While both Ren Zeping, chief economist at the Evergrande Group and Hong Hao, chief China strategist of BOCOM International Holdings expressed a conservative position.

Ren said on his WeChat account that the spread of the global epidemic will suppress the A shares market from corporate profit and market risk appetite, finally increasing the volatility of the stock market.

"The overseas countries with the severe epidemics are Japan, South Korea, the European Union (Italy), and the United States, which are all important trading partners of China and have impacted on China's production factors, capital supply and final consumption," he added.

Based on Hong Hao's statement on his WeChat account, China, as the first country to experience the coronavirus outbreak, experienced a historic plunge when its market reopened after the lunar new year. As such, China's market performance can either be a herald of the global markets due to its time lead, or an asset mispriced for weakening fundamentals amid the virus outbreak coinciding with a historic oil crisis.

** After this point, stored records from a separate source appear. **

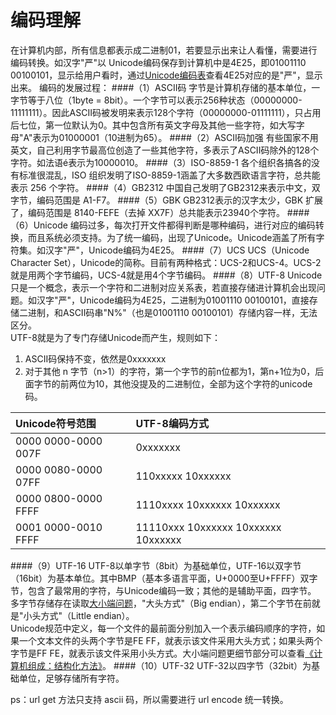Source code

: 编码理解
===

在计算机内部，所有信息都表示成二进制01，若要显示出来让人看懂，需要进行编码转换。如汉字"严"以 Unicode编码保存到计算机中是4E25，即01001110 00100101，显示给用户看时，通过[Unicode编码表](https://zh.wikipedia.org/wiki/Unicode%E5%AD%97%E7%AC%A6%E5%88%97%E8%A1%A8)查看4E25对应的是"严"，显示出来。
编码的发展过程：
####（1）ASCII码
字节是计算机存储的基本单位，一字节等于八位（1byte = 8bit）。一个字节可以表示256种状态（00000000-11111111）。因此ASCII码被发明来表示128个字符（00000000-01111111），只占用后七位，第一位默认为0。其中包含所有英文字母及其他一些字符，如大写字母"A"表示为01000001（10进制为65）。
####（2）ASCII码加强
有些国家不用英文，自己利用字节最高位创造了一些其他字符，多表示了ASCII码除外的128个字符。如法语é表示为10000010。
####（3）ISO-8859-1
各个组织各搞各的没有标准很混乱，ISO 组织发明了ISO-8859-1涵盖了大多数西欧语言字符，总共能表示 256 个字符。
####（4）GB2312
中国自己发明了GB2312来表示中文，双字节，编码范围是 A1-F7。
####（5）GBK
GB2312表示的汉字太少，GBK 扩展了，编码范围是 8140-FEFE（去掉 XX7F）总共能表示23940个字符。
####（6）Unicode
编码过多，每次打开文件都得判断是哪种编码，进行对应的编码转换，而且系统必须支持。为了统一编码，出现了Unicode。Unicode涵盖了所有字符集。如汉字"严"，Unicode编码为4E25。
####（7）UCS
UCS（Unicode Character Set），Unicode的简称。目前有两种格式：UCS-2和UCS-4。UCS-2就是用两个字节编码，UCS-4就是用4个字节编码。
####（8）UTF-8
Unicode只是一个概念，表示一个字符和二进制对应关系表，若直接存储进计算机会出现问题。如汉字"严"，Unicode编码为4E25，二进制为01001110 00100101，直接存储二进制，和ASCII码串"N%"（也是01001110 00100101）存储内容一样，无法区分。  
UTF-8就是为了专门存储Unicode而产生，规则如下：  
1. ASCII码保持不变，依然是0xxxxxxx  
2. 对于其他 n 字节（n>1）的字符，第一个字节的前n位都为1，第n+1位为0，后面字节的前两位为10，其他没提及的二进制位，全部为这个字符的unicode码。  

| Unicode符号范围    | UTF-8编码方式    |
| :----|:----|
| 0000 0000-0000 007F    | 0xxxxxxx    |
| 0000 0080-0000 07FF    | 110xxxxx 10xxxxxx    |
| 0000 0800-0000 FFFF    | 1110xxxx 10xxxxxx 10xxxxxx    |
| 0001 0000-0010 FFFF    | 11110xxx 10xxxxxx 10xxxxxx 10xxxxxx   |
####（9）UTF-16
UTF-8以单字节（8bit）为基础单位，UTF-16以双字节（16bit）为基本单位。其中BMP（基本多语言平面，U+0000至U+FFFF）双字节，包含了最常用的字符，与Unicode编码一致；其他的是辅助平面，四字节。  
多字节存储存在读取[大小端问题](https://www.cs.umd.edu/class/sum2003/cmsc311/Notes/Data/endian.html)，"大头方式"（Big endian），第二个字节在前就是"小头方式"（Little endian）。  
Unicode规范中定义，每一个文件的最前面分别加入一个表示编码顺序的字符，如果一个文本文件的头两个字节是FE FF，就表示该文件采用大头方式；如果头两个字节是FF FE，就表示该文件采用小头方式。大小端问题更细节部分可以查看[《计算机组成：结构化方法》](http://book.douban.com/subject/1886058/)。
####（10）UTF-32
UTF-32以四字节（32bit）为基础单位，足够存储所有字符。  

ps：url get 方法只支持 ascii 码，所以需要进行 url encode 统一转换。


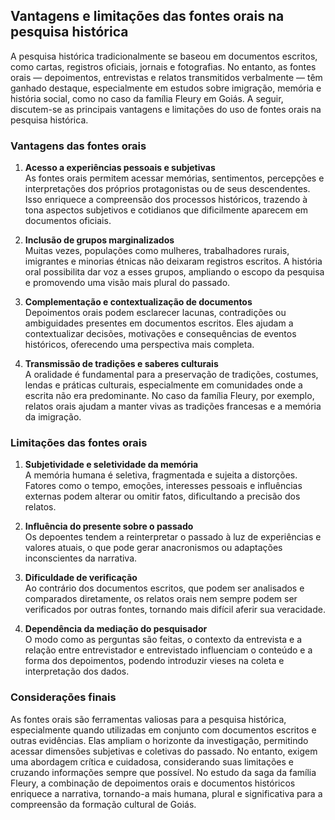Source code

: ## Vantagens e limitações das fontes orais na pesquisa histórica

A pesquisa histórica tradicionalmente se baseou em documentos escritos, como cartas, registros oficiais, jornais e fotografias. No entanto, as fontes orais — depoimentos, entrevistas e relatos transmitidos verbalmente — têm ganhado destaque, especialmente em estudos sobre imigração, memória e história social, como no caso da família Fleury em Goiás. A seguir, discutem-se as principais vantagens e limitações do uso de fontes orais na pesquisa histórica.

### Vantagens das fontes orais

1. **Acesso a experiências pessoais e subjetivas**  
   As fontes orais permitem acessar memórias, sentimentos, percepções e interpretações dos próprios protagonistas ou de seus descendentes. Isso enriquece a compreensão dos processos históricos, trazendo à tona aspectos subjetivos e cotidianos que dificilmente aparecem em documentos oficiais.

2. **Inclusão de grupos marginalizados**  
   Muitas vezes, populações como mulheres, trabalhadores rurais, imigrantes e minorias étnicas não deixaram registros escritos. A história oral possibilita dar voz a esses grupos, ampliando o escopo da pesquisa e promovendo uma visão mais plural do passado.

3. **Complementação e contextualização de documentos**  
   Depoimentos orais podem esclarecer lacunas, contradições ou ambiguidades presentes em documentos escritos. Eles ajudam a contextualizar decisões, motivações e consequências de eventos históricos, oferecendo uma perspectiva mais completa.

4. **Transmissão de tradições e saberes culturais**  
   A oralidade é fundamental para a preservação de tradições, costumes, lendas e práticas culturais, especialmente em comunidades onde a escrita não era predominante. No caso da família Fleury, por exemplo, relatos orais ajudam a manter vivas as tradições francesas e a memória da imigração.

### Limitações das fontes orais

1. **Subjetividade e seletividade da memória**  
   A memória humana é seletiva, fragmentada e sujeita a distorções. Fatores como o tempo, emoções, interesses pessoais e influências externas podem alterar ou omitir fatos, dificultando a precisão dos relatos.

2. **Influência do presente sobre o passado**  
   Os depoentes tendem a reinterpretar o passado à luz de experiências e valores atuais, o que pode gerar anacronismos ou adaptações inconscientes da narrativa.

3. **Dificuldade de verificação**  
   Ao contrário dos documentos escritos, que podem ser analisados e comparados diretamente, os relatos orais nem sempre podem ser verificados por outras fontes, tornando mais difícil aferir sua veracidade.

4. **Dependência da mediação do pesquisador**  
   O modo como as perguntas são feitas, o contexto da entrevista e a relação entre entrevistador e entrevistado influenciam o conteúdo e a forma dos depoimentos, podendo introduzir vieses na coleta e interpretação dos dados.

### Considerações finais

As fontes orais são ferramentas valiosas para a pesquisa histórica, especialmente quando utilizadas em conjunto com documentos escritos e outras evidências. Elas ampliam o horizonte da investigação, permitindo acessar dimensões subjetivas e coletivas do passado. No entanto, exigem uma abordagem crítica e cuidadosa, considerando suas limitações e cruzando informações sempre que possível. No estudo da saga da família Fleury, a combinação de depoimentos orais e documentos históricos enriquece a narrativa, tornando-a mais humana, plural e significativa para a compreensão da formação cultural de Goiás.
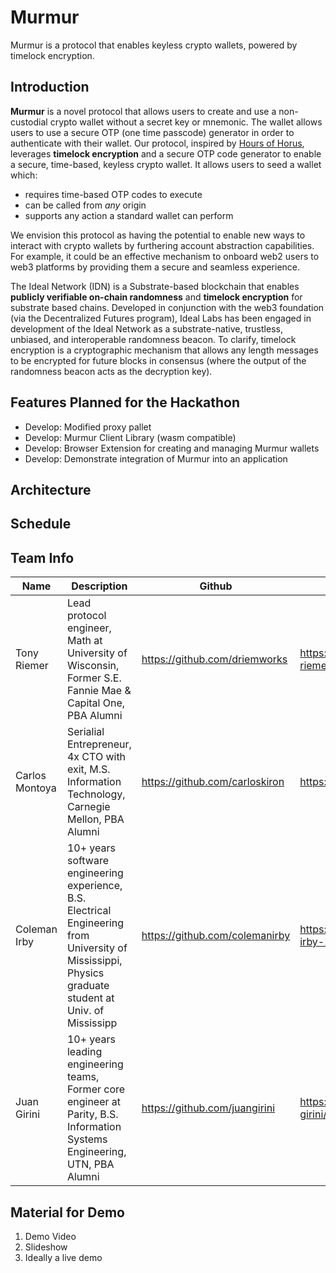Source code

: # Murmur

Murmur is a protocol that enables keyless crypto wallets, powered by timelock encryption.

## Introduction

**Murmur** is a novel protocol that allows users to create and use a non-custodial crypto wallet without a secret key or mnemonic. The wallet allows users to use a secure OTP (one time passcode) generator in order to authenticate with their wallet. Our protocol, inspired by [Hours of Horus](https://eprint.iacr.org/2021/715), leverages **timelock encryption** and a secure OTP code generator to enable a secure, time-based, keyless crypto wallet. It allows users to seed a wallet which:

- requires time-based OTP codes to execute
- can be called from *any* origin
- supports any action a standard wallet can perform

We envision this protocol as having the potential to enable new ways to interact with crypto wallets by furthering account abstraction capabilities. For example, it could be an effective mechanism to onboard web2 users to web3 platforms by providing them a secure and seamless experience. 

The Ideal Network (IDN) is a Substrate-based blockchain that enables **publicly verifiable on-chain randomness** and **timelock encryption** for substrate based chains. Developed in conjunction with the web3 foundation (via the Decentralized Futures program), Ideal Labs has been engaged in development of the Ideal Network as a substrate-native, trustless, unbiased, and interoperable randomness beacon. To clarify, timelock encryption is a cryptographic mechanism that allows any length messages to be encrypted for future blocks in consensus (where the output of the randomness beacon acts as the decryption key). 

## Features Planned for the Hackathon

- Develop: Modified proxy pallet 
- Develop: Murmur Client Library (wasm compatible)
- Develop: Browser Extension for creating and managing Murmur wallets
- Develop: Demonstrate integration of Murmur into an application

## Architecture

## Schedule

## Team Info

| Name| Description | Github | LinkedIn |
|---|---|---|---|
|Tony Riemer| Lead protocol engineer, Math at University of Wisconsin, Former S.E. Fannie Mae & Capital One, PBA Alumni | https://github.com/driemworks | https://www.linkedin.com/in/tony-riemer/ |
| Carlos Montoya | Serialial Entrepreneur, 4x CTO with exit, M.S. Information Technology, Carnegie Mellon, PBA Alumni | https://github.com/carloskiron | https://www.linkedin.com/in/cmonvel/ |
| Coleman Irby | 10+ years software engineering experience, B.S. Electrical Engineering from University of Mississippi, Physics graduate student at Univ. of Mississipp | https://github.com/colemanirby | https://www.linkedin.com/in/coleman-irby-229b13103/ |
| Juan Girini | 10+ years leading engineering teams, Former core engineer at Parity, B.S. Information Systems Engineering, UTN, PBA Alumni | https://github.com/juangirini | https://www.linkedin.com/in/juan-girini/ |

## Material for Demo

1. Demo Video
2. Slideshow
3. Ideally a live demo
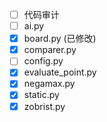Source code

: - [ ] 代码审计
- [ ] ai.py
- [x] board.py (已修改)
- [x] comparer.py
- [ ] config.py
- [x] evaluate_point.py
- [x] negamax.py
- [x] static.py
- [x] zobrist.py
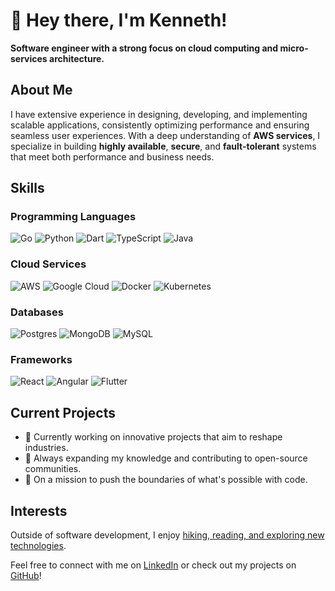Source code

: # 👋 Hey there, I'm Kenneth!
**Software engineer with a strong focus on cloud computing and micro-services architecture.**

## About Me
I have extensive experience in designing, developing, and implementing scalable applications, consistently optimizing performance and ensuring seamless user experiences. With a deep understanding of **AWS services**, I specialize in building **highly available**, **secure**, and **fault-tolerant** systems that meet both performance and business needs.

## Skills

### Programming Languages
![Go](https://img.shields.io/badge/Go-00ADD8?style=flat&logo=go&logoColor=white)
![Python](https://img.shields.io/badge/Python-14354C?style=flat&logo=python&logoColor=white)
![Dart](https://img.shields.io/badge/Dart-0175C2?style=flat&logo=dart&logoColor=white)
![TypeScript](https://img.shields.io/badge/TypeScript-3178C6?style=flat&logo=typescript&logoColor=white)
![Java](https://img.shields.io/badge/Code-Java-informational?style=flat&logo=openjdk&color=c23131)

### Cloud Services
![AWS](https://img.shields.io/badge/Amazon_AWS-232F3E?style=flat&logo=amazon-web-services&logoColor=white)
![Google Cloud](https://img.shields.io/badge/Google_Cloud-4285F4?style=flat&logo=google-cloud&logoColor=white)
![Docker](https://img.shields.io/badge/Cloud-Docker-informational?style=flat&logo=docker&color=3776AB)
![Kubernetes](https://img.shields.io/badge/Cloud-Kubernetes-informational?style=flat&logo=kubernetes&color=3776ab)

### Databases
![Postgres](https://img.shields.io/badge/PostgreSQL-4169E1?style=flat&logo=postgresql&logoColor=white)
![MongoDB](https://img.shields.io/badge/MongoDB-47A248?style=flat&logo=mongodb&logoColor=white)
![MySQL](https://img.shields.io/badge/MySQL-4479A1?style=flat&logo=mysql&logoColor=white)

### Frameworks
![React](https://img.shields.io/badge/React-61DAFB?style=flat&logo=react&logoColor=black)
![Angular](https://img.shields.io/badge/Ruby_on_Rails-D30001?style=flat&logo=ruby-on-rails&logoColor=white)
![Flutter](https://img.shields.io/badge/Flutter-02569B?style=flat&logo=flutter&logoColor=white)

## Current Projects
- 🔭 Currently working on innovative projects that aim to reshape industries.
- 🌱 Always expanding my knowledge and contributing to open-source communities.
- 🚀 On a mission to push the boundaries of what's possible with code.

## Interests
Outside of software development, I enjoy [hiking, reading, and exploring new technologies](link-to-your-blog-or-interest-page).

Feel free to connect with me on [LinkedIn](your-linkedin-url) or check out my projects on [GitHub](your-github-url)!
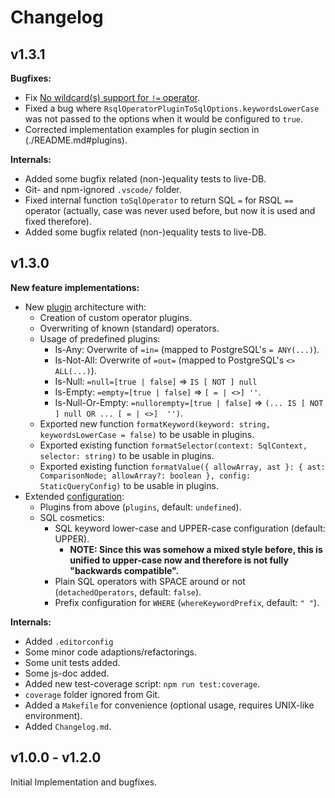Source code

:# Changelog

## v1.3.1

**Bugfixes:**

- Fix [No wildcard(s) support for `!=` operator](https://github.com/massfords/ts-rsql-query/issues/6).
- Fixed a bug where `RsqlOperatorPluginToSqlOptions.keywordsLowerCase` was not passed to the options when it would be configured to `true`.
- Corrected implementation examples for plugin section in (./README.md#plugins).

**Internals:**

- Added some bugfix related (non-)equality tests to live-DB.
- Git- and npm-ignored `.vscode/` folder.
- Fixed internal function `toSqlOperator` to return SQL `=` for RSQL `==` operator (actually, case was never used before, but now it is used and fixed therefore).
- Added some bugfix related (non-)equality tests to live-DB.

## v1.3.0

**New feature implementations:**

- New [plugin](./README.md#plugins) architecture with:
  - Creation of custom operator plugins.
  - Overwriting of known (standard) operators.
  - Usage of predefined plugins:
    - Is-Any: Overwrite of `=in=` (mapped to PostgreSQL's `= ANY(...)`).
    - Is-Not-All: Overwrite of `=out=` (mapped to PostgreSQL's `<> ALL(...)`).
    - Is-Null: `=null=[true | false]` => `IS [ NOT ] null`
    - Is-Empty: `=empty=[true | false]` => `[ = | <>] ''`.
    - Is-Null-Or-Empty: `=nullorempty=[true | false]` => `(... IS [ NOT ] null OR ... [ = | <>]  '')`.
  - Exported new function `formatKeyword(keyword: string, keywordsLowerCase = false)` to be usable in plugins.
  - Exported existing function `formatSelector(context: SqlContext, selector: string)` to be usable in plugins.
  - Exported existing function `formatValue({ allowArray, ast }: { ast: ComparisonNode; allowArray?: boolean }, config: StaticQueryConfig)` to be usable in plugins.
- Extended [configuration](./README.md#context-and-configuration-for-the-sql-transform):
  - Plugins from above (`plugins`, default: `undefined`).
  - SQL cosmetics:
    - SQL keyword lower-case and UPPER-case configuration (default: UPPER).
      - **NOTE: Since this was somehow a mixed style before, this is unified to upper-case now and therefore is not fully "backwards compatible".**
    - Plain SQL operators with SPACE around or not (`detachedOperators`, default: `false`).
    - Prefix configuration for `WHERE` (`whereKeywordPrefix`, default: `" "`).

**Internals:**

- Added `.editorconfig`
- Some minor code adaptions/refactorings.
- Some unit tests added.
- Some js-doc added.
- Added new test-coverage script: `npm run test:coverage`.
- `coverage` folder ignored from Git.
- Added a `Makefile` for convenience (optional usage, requires UNIX-like environment).
- Added `Changelog.md`.

## v1.0.0 - v1.2.0

Initial Implementation and bugfixes.
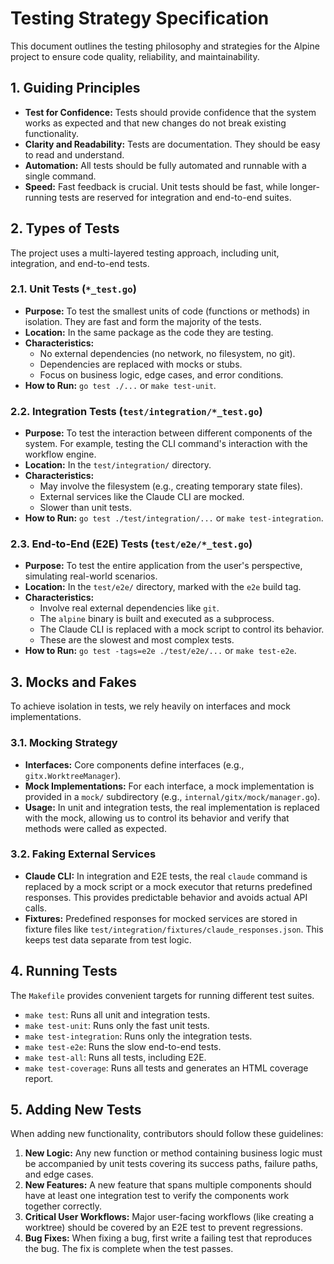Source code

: # Testing Strategy Specification

This document outlines the testing philosophy and strategies for the Alpine project to ensure code quality, reliability, and maintainability.

## 1. Guiding Principles

- **Test for Confidence:** Tests should provide confidence that the system works as expected and that new changes do not break existing functionality.
- **Clarity and Readability:** Tests are documentation. They should be easy to read and understand.
- **Automation:** All tests should be fully automated and runnable with a single command.
- **Speed:** Fast feedback is crucial. Unit tests should be fast, while longer-running tests are reserved for integration and end-to-end suites.

## 2. Types of Tests

The project uses a multi-layered testing approach, including unit, integration, and end-to-end tests.

### 2.1. Unit Tests (`*_test.go`)

- **Purpose:** To test the smallest units of code (functions or methods) in isolation. They are fast and form the majority of the tests.
- **Location:** In the same package as the code they are testing.
- **Characteristics:**
  - No external dependencies (no network, no filesystem, no git).
  - Dependencies are replaced with mocks or stubs.
  - Focus on business logic, edge cases, and error conditions.
- **How to Run:** `go test ./...` or `make test-unit`.

### 2.2. Integration Tests (`test/integration/*_test.go`)

- **Purpose:** To test the interaction between different components of the system. For example, testing the CLI command's interaction with the workflow engine.
- **Location:** In the `test/integration/` directory.
- **Characteristics:**
  - May involve the filesystem (e.g., creating temporary state files).
  - External services like the Claude CLI are mocked.
  - Slower than unit tests.
- **How to Run:** `go test ./test/integration/...` or `make test-integration`.

### 2.3. End-to-End (E2E) Tests (`test/e2e/*_test.go`)

- **Purpose:** To test the entire application from the user's perspective, simulating real-world scenarios.
- **Location:** In the `test/e2e/` directory, marked with the `e2e` build tag.
- **Characteristics:**
  - Involve real external dependencies like `git`.
  - The `alpine` binary is built and executed as a subprocess.
  - The Claude CLI is replaced with a mock script to control its behavior.
  - These are the slowest and most complex tests.
- **How to Run:** `go test -tags=e2e ./test/e2e/...` or `make test-e2e`.

## 3. Mocks and Fakes

To achieve isolation in tests, we rely heavily on interfaces and mock implementations.

### 3.1. Mocking Strategy

- **Interfaces:** Core components define interfaces (e.g., `gitx.WorktreeManager`).
- **Mock Implementations:** For each interface, a mock implementation is provided in a `mock/` subdirectory (e.g., `internal/gitx/mock/manager.go`).
- **Usage:** In unit and integration tests, the real implementation is replaced with the mock, allowing us to control its behavior and verify that methods were called as expected.

### 3.2. Faking External Services

- **Claude CLI:** In integration and E2E tests, the real `claude` command is replaced by a mock script or a mock executor that returns predefined responses. This provides predictable behavior and avoids actual API calls.
- **Fixtures:** Predefined responses for mocked services are stored in fixture files like `test/integration/fixtures/claude_responses.json`. This keeps test data separate from test logic.

## 4. Running Tests

The `Makefile` provides convenient targets for running different test suites.

- `make test`: Runs all unit and integration tests.
- `make test-unit`: Runs only the fast unit tests.
- `make test-integration`: Runs only the integration tests.
- `make test-e2e`: Runs the slow end-to-end tests.
- `make test-all`: Runs all tests, including E2E.
- `make test-coverage`: Runs all tests and generates an HTML coverage report.

## 5. Adding New Tests

When adding new functionality, contributors should follow these guidelines:

1.  **New Logic:** Any new function or method containing business logic must be accompanied by unit tests covering its success paths, failure paths, and edge cases.
2.  **New Features:** A new feature that spans multiple components should have at least one integration test to verify the components work together correctly.
3.  **Critical User Workflows:** Major user-facing workflows (like creating a worktree) should be covered by an E2E test to prevent regressions.
4.  **Bug Fixes:** When fixing a bug, first write a failing test that reproduces the bug. The fix is complete when the test passes.
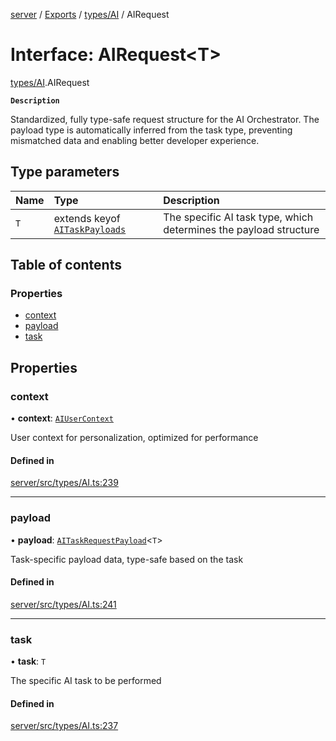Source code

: [server](../README.md) / [Exports](../modules.md) / [types/AI](../modules/types_AI.md) / AIRequest

# Interface: AIRequest\<T\>

[types/AI](../modules/types_AI.md).AIRequest

**`Description`**

Standardized, fully type-safe request structure for the AI Orchestrator.
             The payload type is automatically inferred from the task type,
             preventing mismatched data and enabling better developer experience.

## Type parameters

| Name | Type | Description |
| :------ | :------ | :------ |
| `T` | extends keyof [`AITaskPayloads`](types_AI.AITaskPayloads.md) | The specific AI task type, which determines the payload structure |

## Table of contents

### Properties

- [context](types_AI.AIRequest.md#context)
- [payload](types_AI.AIRequest.md#payload)
- [task](types_AI.AIRequest.md#task)

## Properties

### context

• **context**: [`AIUserContext`](../modules/types_AI.md#aiusercontext)

User context for personalization, optimized for performance

#### Defined in

[server/src/types/AI.ts:239](https://github.com/niklas-joh/french-learning-platform/blob/df287cd90d2fc20ebbe1da4bb7d2c97b195a5de7/server/src/types/AI.ts#L239)

___

### payload

• **payload**: [`AITaskRequestPayload`](../modules/types_AI.md#aitaskrequestpayload)\<`T`\>

Task-specific payload data, type-safe based on the task

#### Defined in

[server/src/types/AI.ts:241](https://github.com/niklas-joh/french-learning-platform/blob/df287cd90d2fc20ebbe1da4bb7d2c97b195a5de7/server/src/types/AI.ts#L241)

___

### task

• **task**: `T`

The specific AI task to be performed

#### Defined in

[server/src/types/AI.ts:237](https://github.com/niklas-joh/french-learning-platform/blob/df287cd90d2fc20ebbe1da4bb7d2c97b195a5de7/server/src/types/AI.ts#L237)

"Now, the outlook on the U.S. economy is the question. A U.S. recession bodes ill for the global economy… Already, the probability of a U.S. recession has risen to 65 percent on the Predictit Market," said Hong, concluding that the possibility of the Chinese market as a mispriced asset has risen.

Will economic crisis come?

"We are standing on the verge of a new round of global economic and financial crisis. The global pandemic is just the trigger, while the underlying cause is the vulnerability of the global economy, finance, and society," said Ren Zeping.

Zhu said that globally, it was difficult to see whether the global rout has seen its bottom. A "V-shaped" recovery is possible, and it depends on whether the spread of the coronavirus worldwide continues.

"I don't see the market reaching the bottom [yet]," he said. "I think at this point, the market is moving according to the momentum. There are not many fundamentals priced in the market at this moment."

Early admitted that nobody knows how long any bear market would last. "We have now entered a highly sensitive period of high volatility, and we are probably going to stay there for a while."

"This matter is different from the last financial crisis. The crisis in 2008 was completely structural and caused by the subprime mortgage crisis, leading to major changes in fundamentals," Prof. Wu Xiaoqiu, vice president of Renmin University of China, told Netease News.

The fundamentals of both the U.S. economy and the financial markets have not undergone any significant changes this time, according to Wu. "Therefore, just from the perspective of the extent of market decline, we can say that its 10-year bull market comes to end and we enter a state of crisis. But it is not a comprehensive financial crisis, because it has not resulted in other secondary disasters, or other crises, such as a bank liquidity crisis, debt default, sharp depreciation of currency and severe economic recession."